- _Records shown_:
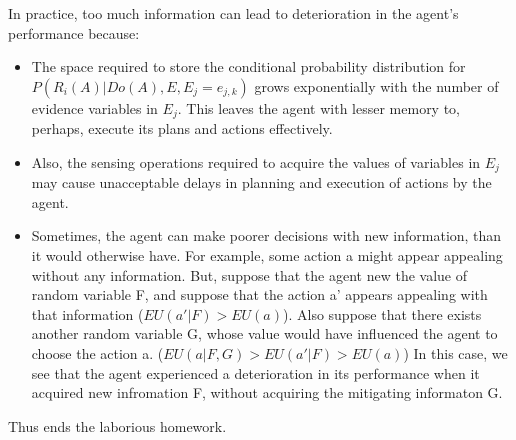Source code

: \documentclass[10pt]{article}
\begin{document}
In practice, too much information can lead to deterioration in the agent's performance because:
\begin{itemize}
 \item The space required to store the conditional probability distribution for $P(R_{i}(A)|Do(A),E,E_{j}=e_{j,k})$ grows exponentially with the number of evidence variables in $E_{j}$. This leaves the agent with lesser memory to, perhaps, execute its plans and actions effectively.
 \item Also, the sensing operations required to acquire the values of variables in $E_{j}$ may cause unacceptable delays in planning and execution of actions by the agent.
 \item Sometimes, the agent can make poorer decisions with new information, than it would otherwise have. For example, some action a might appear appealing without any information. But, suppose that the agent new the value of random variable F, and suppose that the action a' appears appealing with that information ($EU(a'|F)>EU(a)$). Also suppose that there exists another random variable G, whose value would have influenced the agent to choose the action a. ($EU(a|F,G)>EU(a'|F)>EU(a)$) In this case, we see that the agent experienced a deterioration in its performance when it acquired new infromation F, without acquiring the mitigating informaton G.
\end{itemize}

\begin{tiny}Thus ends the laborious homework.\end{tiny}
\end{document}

* * *

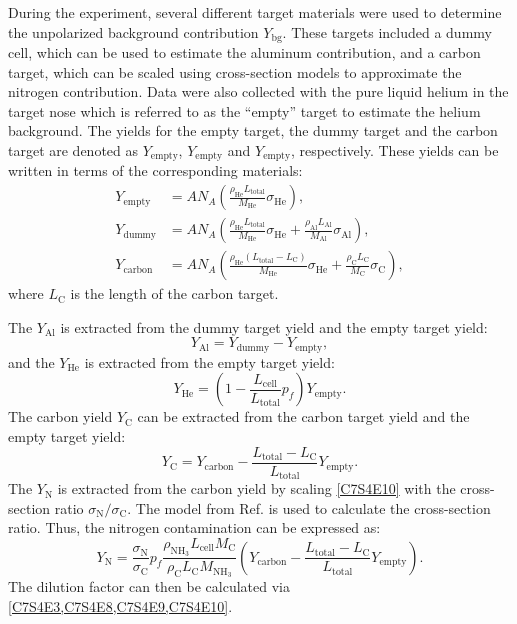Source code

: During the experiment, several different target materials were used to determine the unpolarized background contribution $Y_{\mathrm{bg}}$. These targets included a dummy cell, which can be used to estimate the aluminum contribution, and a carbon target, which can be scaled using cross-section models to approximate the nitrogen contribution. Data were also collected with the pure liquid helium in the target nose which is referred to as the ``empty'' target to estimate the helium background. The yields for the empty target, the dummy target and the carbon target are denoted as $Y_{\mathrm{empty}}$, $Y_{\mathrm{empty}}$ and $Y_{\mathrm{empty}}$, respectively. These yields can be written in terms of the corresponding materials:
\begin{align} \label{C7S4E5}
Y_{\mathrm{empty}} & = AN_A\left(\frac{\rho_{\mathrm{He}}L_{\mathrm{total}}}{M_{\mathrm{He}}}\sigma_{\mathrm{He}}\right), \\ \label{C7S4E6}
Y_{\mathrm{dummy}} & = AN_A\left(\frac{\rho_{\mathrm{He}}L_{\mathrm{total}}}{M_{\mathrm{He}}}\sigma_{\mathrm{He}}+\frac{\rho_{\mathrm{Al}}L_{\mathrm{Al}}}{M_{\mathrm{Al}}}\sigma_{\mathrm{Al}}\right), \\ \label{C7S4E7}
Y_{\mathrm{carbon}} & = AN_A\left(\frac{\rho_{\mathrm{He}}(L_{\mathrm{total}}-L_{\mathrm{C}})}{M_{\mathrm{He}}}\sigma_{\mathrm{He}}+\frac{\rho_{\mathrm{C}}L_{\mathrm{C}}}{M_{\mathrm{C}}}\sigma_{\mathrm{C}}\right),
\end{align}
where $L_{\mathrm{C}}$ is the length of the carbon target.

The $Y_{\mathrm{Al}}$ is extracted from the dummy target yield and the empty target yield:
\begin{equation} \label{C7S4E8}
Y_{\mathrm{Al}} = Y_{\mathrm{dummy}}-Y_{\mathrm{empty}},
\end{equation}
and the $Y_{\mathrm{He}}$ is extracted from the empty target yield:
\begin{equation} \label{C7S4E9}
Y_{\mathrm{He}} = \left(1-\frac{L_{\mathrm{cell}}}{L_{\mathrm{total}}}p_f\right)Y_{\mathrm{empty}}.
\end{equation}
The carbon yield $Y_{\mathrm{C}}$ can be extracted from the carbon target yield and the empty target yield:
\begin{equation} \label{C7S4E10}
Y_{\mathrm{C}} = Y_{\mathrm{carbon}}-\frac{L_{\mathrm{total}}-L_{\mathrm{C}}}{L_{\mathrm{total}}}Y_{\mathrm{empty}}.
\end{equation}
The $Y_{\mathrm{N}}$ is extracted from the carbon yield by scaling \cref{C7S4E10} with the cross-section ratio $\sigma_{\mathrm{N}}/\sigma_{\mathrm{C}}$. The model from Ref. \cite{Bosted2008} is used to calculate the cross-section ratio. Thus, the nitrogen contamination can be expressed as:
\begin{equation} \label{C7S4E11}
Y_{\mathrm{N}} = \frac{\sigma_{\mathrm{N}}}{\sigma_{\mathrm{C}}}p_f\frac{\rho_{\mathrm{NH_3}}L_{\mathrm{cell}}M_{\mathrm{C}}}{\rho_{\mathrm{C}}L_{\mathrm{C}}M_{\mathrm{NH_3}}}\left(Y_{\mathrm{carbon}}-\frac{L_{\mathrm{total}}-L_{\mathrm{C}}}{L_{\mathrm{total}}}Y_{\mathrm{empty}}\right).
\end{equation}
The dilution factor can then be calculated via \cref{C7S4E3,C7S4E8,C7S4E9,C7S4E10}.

- _Exercise brief_: Whenever the word "left" appears in a line of the listing, report that line.

- _Your response_:
Y_{\mathrm{empty}} & = AN_A\left(\frac{\rho_{\mathrm{He}}L_{\mathrm{total}}}{M_{\mathrm{He}}}\sigma_{\mathrm{He}}\right), \\ \label{C7S4E6}
Y_{\mathrm{dummy}} & = AN_A\left(\frac{\rho_{\mathrm{He}}L_{\mathrm{total}}}{M_{\mathrm{He}}}\sigma_{\mathrm{He}}+\frac{\rho_{\mathrm{Al}}L_{\mathrm{Al}}}{M_{\mathrm{Al}}}\sigma_{\mathrm{Al}}\right), \\ \label{C7S4E7}
Y_{\mathrm{carbon}} & = AN_A\left(\frac{\rho_{\mathrm{He}}(L_{\mathrm{total}}-L_{\mathrm{C}})}{M_{\mathrm{He}}}\sigma_{\mathrm{He}}+\frac{\rho_{\mathrm{C}}L_{\mathrm{C}}}{M_{\mathrm{C}}}\sigma_{\mathrm{C}}\right),
Y_{\mathrm{He}} = \left(1-\frac{L_{\mathrm{cell}}}{L_{\mathrm{total}}}p_f\right)Y_{\mathrm{empty}}.
Y_{\mathrm{N}} = \frac{\sigma_{\mathrm{N}}}{\sigma_{\mathrm{C}}}p_f\frac{\rho_{\mathrm{NH_3}}L_{\mathrm{cell}}M_{\mathrm{C}}}{\rho_{\mathrm{C}}L_{\mathrm{C}}M_{\mathrm{NH_3}}}\left(Y_{\mathrm{carbon}}-\frac{L_{\mathrm{total}}-L_{\mathrm{C}}}{L_{\mathrm{total}}}Y_{\mathrm{empty}}\right).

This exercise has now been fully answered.